Patrick Doyle (Tim Realbuto) has been out of the fame game for many years due to an alleged incident of sexual misconduct which got him removed from the business and spends his days alone in his apartment, drunk, overweight and vaping, teaching aspiring young acting students who clearly need some proper training and guidance, whilst watching a specific episode of his old TV series. However, when his sister Annie (Jenna Leigh Green) invites him to see her daughter Agatha’s appearance in a Long Island High School production of ROMEO AND JULIET, the not-so-sober Patrick (born Peter) reluctantly decides to come along.
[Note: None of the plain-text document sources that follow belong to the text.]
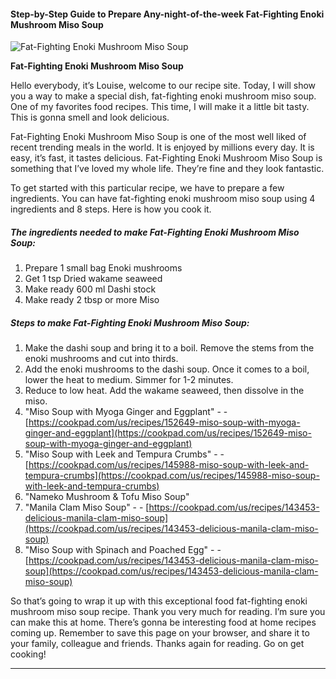             

#### Step-by-Step Guide to Prepare Any-night-of-the-week Fat-Fighting Enoki Mushroom Miso Soup

![Fat-Fighting Enoki Mushroom Miso Soup](https://img-global.cpcdn.com/recipes/5245500056928256/751x532cq70/fat-fighting-enoki-mushroom-miso-soup-recipe-main-photo.jpg)

**Fat-Fighting Enoki Mushroom Miso Soup**

Hello everybody, it’s Louise, welcome to our recipe site. Today, I will show you a way to make a special dish, fat-fighting enoki mushroom miso soup. One of my favorites food recipes. This time, I will make it a little bit tasty. This is gonna smell and look delicious.

Fat-Fighting Enoki Mushroom Miso Soup is one of the most well liked of recent trending meals in the world. It is enjoyed by millions every day. It is easy, it’s fast, it tastes delicious. Fat-Fighting Enoki Mushroom Miso Soup is something that I’ve loved my whole life. They’re fine and they look fantastic.

To get started with this particular recipe, we have to prepare a few ingredients. You can have fat-fighting enoki mushroom miso soup using 4 ingredients and 8 steps. Here is how you cook it.

##### The ingredients needed to make Fat-Fighting Enoki Mushroom Miso Soup:

1.  Prepare 1 small bag Enoki mushrooms
2.  Get 1 tsp Dried wakame seaweed
3.  Make ready 600 ml Dashi stock
4.  Make ready 2 tbsp or more Miso

##### Steps to make Fat-Fighting Enoki Mushroom Miso Soup:

1.  Make the dashi soup and bring it to a boil. Remove the stems from the enoki mushrooms and cut into thirds.
2.  Add the enoki mushrooms to the dashi soup. Once it comes to a boil, lower the heat to medium. Simmer for 1-2 minutes.
3.  Reduce to low heat. Add the wakame seaweed, then dissolve in the miso.
4.  "Miso Soup with Myoga Ginger and Eggplant" - - [https://cookpad.com/us/recipes/152649-miso-soup-with-myoga-ginger-and-eggplant](https://cookpad.com/us/recipes/152649-miso-soup-with-myoga-ginger-and-eggplant)
5.  "Miso Soup with Leek and Tempura Crumbs" - - [https://cookpad.com/us/recipes/145988-miso-soup-with-leek-and-tempura-crumbs](https://cookpad.com/us/recipes/145988-miso-soup-with-leek-and-tempura-crumbs)
6.  "Nameko Mushroom & Tofu Miso Soup"
7.  "Manila Clam Miso Soup" - - [https://cookpad.com/us/recipes/143453-delicious-manila-clam-miso-soup](https://cookpad.com/us/recipes/143453-delicious-manila-clam-miso-soup)
8.  "Miso Soup with Spinach and Poached Egg" - - [https://cookpad.com/us/recipes/143453-delicious-manila-clam-miso-soup](https://cookpad.com/us/recipes/143453-delicious-manila-clam-miso-soup)

So that’s going to wrap it up with this exceptional food fat-fighting enoki mushroom miso soup recipe. Thank you very much for reading. I’m sure you can make this at home. There’s gonna be interesting food at home recipes coming up. Remember to save this page on your browser, and share it to your family, colleague and friends. Thanks again for reading. Go on get cooking!

* * * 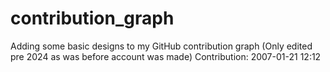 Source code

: # contribution_graph
Adding some basic designs to my GitHub contribution graph (Only edited pre 2024 as was before account was made)
Contribution: 2007-01-21 12:12

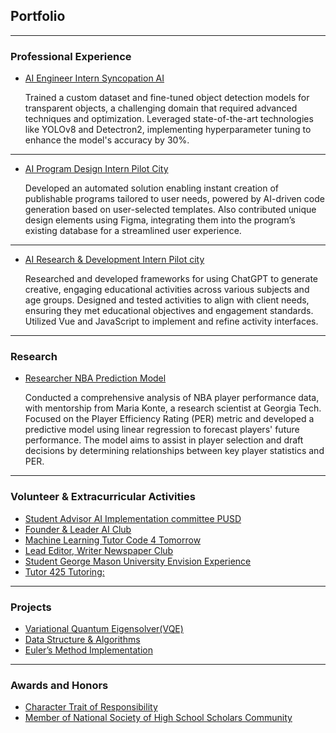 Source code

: ## Portfolio

---

### Professional Experience 

- [AI Engineer Intern Syncopation AI](/SyncopationAI.md)

  Trained a custom dataset and fine-tuned object detection models for transparent objects, a challenging domain that required advanced techniques and optimization. Leveraged state-of-the-art technologies like YOLOv8 and Detectron2, implementing hyperparameter tuning to enhance the model's accuracy by 30%.

---
- [AI Program Design Intern Pilot City](/pilotCity1.md)

  Developed an automated solution enabling instant creation of publishable programs tailored to user needs, powered by AI-driven code generation based on user-selected templates. Also contributed unique design elements using Figma, integrating them into the program’s existing database for a streamlined user experience.

---
- [AI Research & Development Intern Pilot city](/pilotCity2.md)

  Researched and developed frameworks for using ChatGPT to generate creative, engaging educational activities across various subjects and age groups. Designed and tested activities to align with client needs, ensuring they met educational objectives and engagement standards. Utilized Vue and JavaScript to implement and refine activity interfaces.

---

### Research

- [Researcher NBA Prediction Model](/NBAModel.md)

  Conducted a comprehensive analysis of NBA player performance data, with mentorship from Maria Konte, a research scientist at Georgia Tech. Focused on the Player Efficiency Rating (PER) metric and developed a predictive model using linear regression to forecast players' future performance. The model aims to assist in player selection and draft decisions by determining relationships between key player statistics and PER.

  
---

### Volunteer & Extracurricular Activities

- [Student Advisor AI Implementation committee PUSD](/AIImplCommittee.md)
- [Founder & Leader AI Club](/aiClub.md)
- [Machine Learning Tutor Code 4 Tomorrow](/mltutor.md)
- [Lead Editor, Writer Newspaper Club](/newspaperclub.md)
- [Student George Mason University Envision Experience](/georgeMason.md)
- [Tutor 425 Tutoring:](/425.md)

---
### Projects

- [Variational Quantum Eigensolver(VQE)](https://github.com/IshTale/Quantum)
- [Data Structure & Algorithms](https://github.com/IshTale/C_codes)
- [Euler’s Method Implementation](/euler.md)

---
### Awards and Honors

- [Character Trait of Responsibility](/ctr.md)
- [Member of National Society of High School Scholars Community](https://www.nshss.org/)
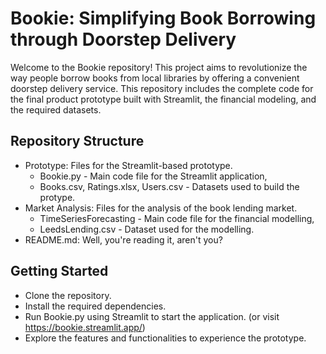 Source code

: # Bookie: Simplifying Book Borrowing through Doorstep Delivery
Welcome to the Bookie repository! This project aims to revolutionize the way people borrow books from local libraries by offering a convenient doorstep delivery service. This repository includes the complete code for the final product prototype built with Streamlit, the financial modeling, and the required datasets.

## Repository Structure
- Prototype: Files for the Streamlit-based prototype.
  - Bookie.py - Main code file for the Streamlit application,
  - Books.csv, Ratings.xlsx, Users.csv - Datasets used to build the protype.
- Market Analysis: Files for the analysis of the book lending market.
  - TimeSeriesForecasting - Main code file for the financial modelling,
  - LeedsLending.csv - Dataset used for the modelling.
- README.md: Well, you're reading it, aren't you?

## Getting Started
- Clone the repository.
- Install the required dependencies.
- Run Bookie.py using Streamlit to start the application. (or visit https://bookie.streamlit.app/)
- Explore the features and functionalities to experience the prototype.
It is here in this experimental version of the Shakespeare legend that he claps eyes on 17-year old Jeremiah (Nolan Gould) in the lead male role and invites him through his drama teacher to come and learn as the most expensive private acting teacher a little more about what made Patrick Doyle the childhood sensation. It is here that both Patrick and Jeremiah will learn a bit more about their own home truths – and about whether the acting, or even fame, game, will be the right future for them both.

Directed by Rob Margolies and adapted from his own stage play by Realbuto himself, YES is a classic  mentor-student tale we’ve seen in films like GOOD WILL HUNTING and WHIPLASH, where the father figure pushes the young apprentice to even more extreme and vivid heights. It is also a movie that tells the acting training game like it is – and anyone who has ever had a private session with a teacher before that all-important audition or casting will know exactly what the dynamic is and how vulnerable acting students can feel when they step into a challenging and intimate space to make their lives extraordinary.

We saw the Technicolor version of some of this in Damien Chazelle’s award-winning blockbuster LA LA LAND and there is some of that side here in terms of the process of auditions. However, this is a more intense reflection of the other realities of the acting trade – and the effect that pursuing this dream in the name of art can be for some individuals.

YES is a model film for acting students to view, as a few home truths will definitely hit a few home runs here. The film has deservedly and understandably won awards already – and it is a movie that will continue to generate appeal and interest as it enters the indie film marketplace.